Before we dismiss Alien as bad Bowie with a bad haircut, it does include one thing of note: a remastered Never Let Me Down. The original 1987 release of that album was notable mainly for not being as bad as Tonight (1984). NLMD Mk2 is far better. Producer Mario J. McNulty kept Bowie's voice and the basic drum sequence and threw out everything else. He brought in a new band and rerecorded it. The '80s excesses are removed, and it has a more stripped-down feel. "Zeroes" and "Shining Star (Makin' My Love)" especially benefit. In the latter, the curdling rap was removed and replaced with a spoken-word section by Laurie Anderson. In the booklet, an essay by McNulty provides an interesting account of the process. Whilst still not a classic, NLMD has gone from being very poor to a quite good album.


Bowie's early period (1968/69) has been anthologized in a number of box sets. The best is Conversation Piece (2019, Parlophone 0190295389291), which collates them alongside the (excellent) 2019 mix of Space Oddity. It also includes home demos and previously unreleased songs such as the folky "Jerusalem" and the early psychedelic rock of "The Reverend Raymond Brown (Attends the Garden Fête on Thatchwick Green)." This is Bowie deciding what he wants to be and honing his craft. Included are collaborations with John "Hutch" Hutchinson, who worked with Bowie in the multimedia group Feathers (and was due to duet with Bowie on "Space Oddity"; Hutchinson's wife had other priorities, the collaboration ended, and the rest is history). The book that accompanies Conversation Piece is almost worth the price by itself.

The releases will continue. The "five years" box sets have so far only reached 1988, and there will be live albums from the '90s.

Unless you are Rolling Stones drummer Charlie Watts, who was dismissive of Bowie's music after his passing, one cannot doubt the stature of Bowie in our culture, but that doesn't interest me in the slightest. Bowie's stature in my life is what matters to me. Not to denigrate Dylan, Lennon, or the Rolling Stones, but to me, Bowie is the giant. Not just because I love so much of his music—that is true of some other musicians—but because I grew up with him and have loved his music throughout my life. He was there when I started listening, and in a way he's still there. David Bowie has been a hero not just for one day but for all my days.


Lars Bo's picture

Thank you very much for this, Phil.

I can relate in many ways to your history with David Bowie. As always with the Greats, we all passionately have our favorite albums lists, and I've e.g. never regarded Outside/Earthling/Hours as a trilogy (Outside being an outlier and a "real" Bowie, to me). On the other hand, I do think of Station to Station/Low/Heroes/Lodger/Scary Monsters as a pentalogy.

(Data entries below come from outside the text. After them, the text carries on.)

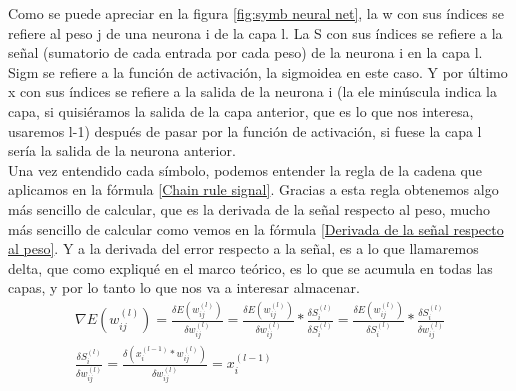 Como se puede apreciar en la figura \ref{fig:symb neural net}, la w con sus índices se refiere al peso j de una neurona i de la capa l. La S  con sus índices se refiere a la señal (sumatorio de cada entrada por cada peso) de la neurona i en la capa l. Sigm se refiere a la función de activación, la sigmoidea en este caso. Y por último x con sus índices se refiere a la salida de la neurona i (la ele minúscula indica la capa, si quisiéramos la salida de la capa anterior, que es lo que nos interesa, usaremos l-1) después de pasar por la función de activación, si fuese la capa l sería la salida de la neurona anterior.
\\
Una vez entendido cada símbolo, podemos entender la regla de la cadena que aplicamos en la fórmula \ref{Chain rule signal}. Gracias a esta regla obtenemos algo más sencillo de calcular, que es la derivada de la señal respecto al peso, mucho más sencillo de calcular como vemos en la fórmula \ref{Derivada de la señal respecto al peso}. Y a la derivada del error respecto a la señal, es a lo que llamaremos delta, que como expliqué en el marco teórico, es lo que se acumula en todas las capas, y por lo tanto lo que nos va a interesar almacenar.
\begin{subequations}
	\begin{eqnarray}
		\nabla E(w_{ij}^{(l)}) =  \frac{\delta E(w_{ij}^{(l)})}{\delta w_{ij}^{(l)}} = \frac{\delta E(w_{ij}^{(l)})}{\delta w_{ij}^{(l)}} * \frac{\delta S_{i}^{(l)}}{\delta S_{i}^{(l)}} = \frac{\delta E(w_{ij}^{(l)})}{\delta S_{i}^{(l)}} * \frac{\delta S_{i}^{(l)}}{\delta w_{ij}^{(l)}} \label{Chain rule signal} \\
		\frac{\delta S_{i}^{(l)}}{\delta w_{ij}^{(l)}} = \frac{\delta (x_{i}^{(l-1)}*w_{ij}^{(l)}) }{\delta w_{ij}^{(l)}} = x_{i}^{(l-1)} \label{Derivada de la señal respecto al peso}
	\end{eqnarray}
\end{subequations}

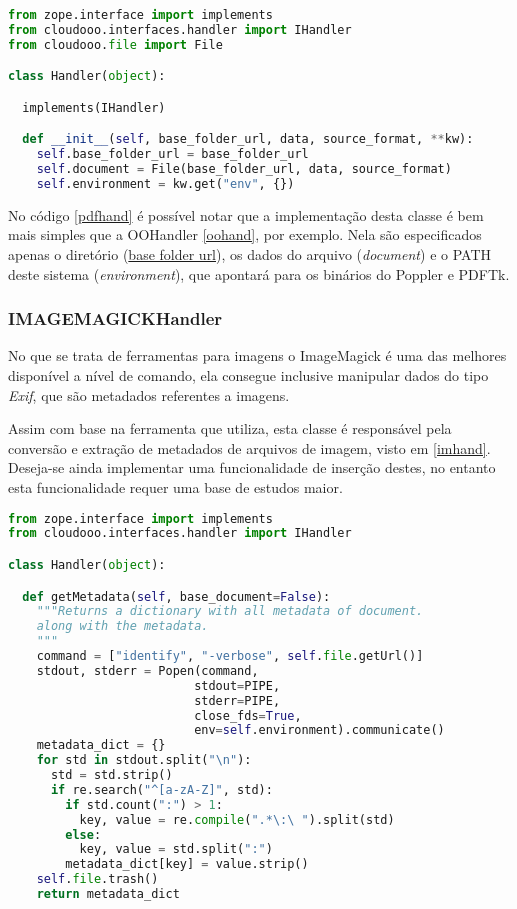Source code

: {\singlespace
\begin{lstlisting}[caption=Trecho de criação da classe PDFHandler,language=python,label={pdfhand}]
from zope.interface import implements
from cloudooo.interfaces.handler import IHandler
from cloudooo.file import File

class Handler(object):

  implements(IHandler)

  def __init__(self, base_folder_url, data, source_format, **kw):
    self.base_folder_url = base_folder_url
    self.document = File(base_folder_url, data, source_format)
    self.environment = kw.get("env", {})
\end{lstlisting}
}

No código \ref{pdfhand} é possível notar que a implementação desta classe é bem mais simples que a OOHandler \ref{oohand}, por exemplo.
Nela são especificados apenas o diretório (\underline{base folder url}), os dados do arquivo (\textit{document}) e o PATH deste sistema (\textit{environment}), que apontará para os binários do Poppler e PDFTk.


\subsubsection{IMAGEMAGICKHandler}

No que se trata de ferramentas para imagens o ImageMagick é uma das melhores disponível a nível de comando, ela consegue inclusive manipular dados do tipo \textit{Exif}, que são metadados referentes a imagens.

Assim com base na ferramenta que utiliza, esta classe é responsável pela conversão e extração de metadados de arquivos de imagem, visto em \ref{imhand}. Deseja-se ainda implementar uma funcionalidade de inserção destes, no entanto esta funcionalidade requer uma base de estudos maior.

{\singlespace
\begin{lstlisting}[caption=Método getMetadata da classe IMAGEMAGICKHandler,language=python,label={imhand}]
from zope.interface import implements
from cloudooo.interfaces.handler import IHandler

class Handler(object):

  def getMetadata(self, base_document=False):
    """Returns a dictionary with all metadata of document.
    along with the metadata.
    """
    command = ["identify", "-verbose", self.file.getUrl()]
    stdout, stderr = Popen(command,
                          stdout=PIPE,
                          stderr=PIPE,
                          close_fds=True,
                          env=self.environment).communicate()
    metadata_dict = {}
    for std in stdout.split("\n"):
      std = std.strip()
      if re.search("^[a-zA-Z]", std):
        if std.count(":") > 1:
          key, value = re.compile(".*\:\ ").split(std)
        else:
          key, value = std.split(":")
        metadata_dict[key] = value.strip()
    self.file.trash()
    return metadata_dict
\end{lstlisting}
}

Another thing on David Bowie; I recently listened to a commendable Mike Fremer AnalogPlanet Radio Show (https://www.analogplanet.com/content/analogplanet-radios-david-bowie-year-later-wfdu-hd2-radio-show-streams-now) containing several forty years old interview parts with him (Bowie ;-)).

At one point, Bowie speaks of a Third Statement of music: a synergistic message, solely co-created "in play", as a product from the interrelations of the music instrumentally (First) and lyrics/song (Second). The Third Statement is holistic and "not there" in any material shape or form, and the listener as such is a co-creator. This dynamic, I find, is valid for really good audio equipment as well; the ability to intensify all the coalesced, holistic meanings of the music's parts, even more so than talents for dissecting any musical or non-musical micro bit in a sound recording.

Thanks again.

Glotz's picture

But RSD is such a drain on the LP bank balance that I had to pass up most of these releases over the last few years. I knew most would be must-haves... sigh.

And thank the digits for Qobuz... and your curation.

Earthling is massive. Kicking myself for the other Earthling material. Blackstar, Heathen and The Last Day- Love them!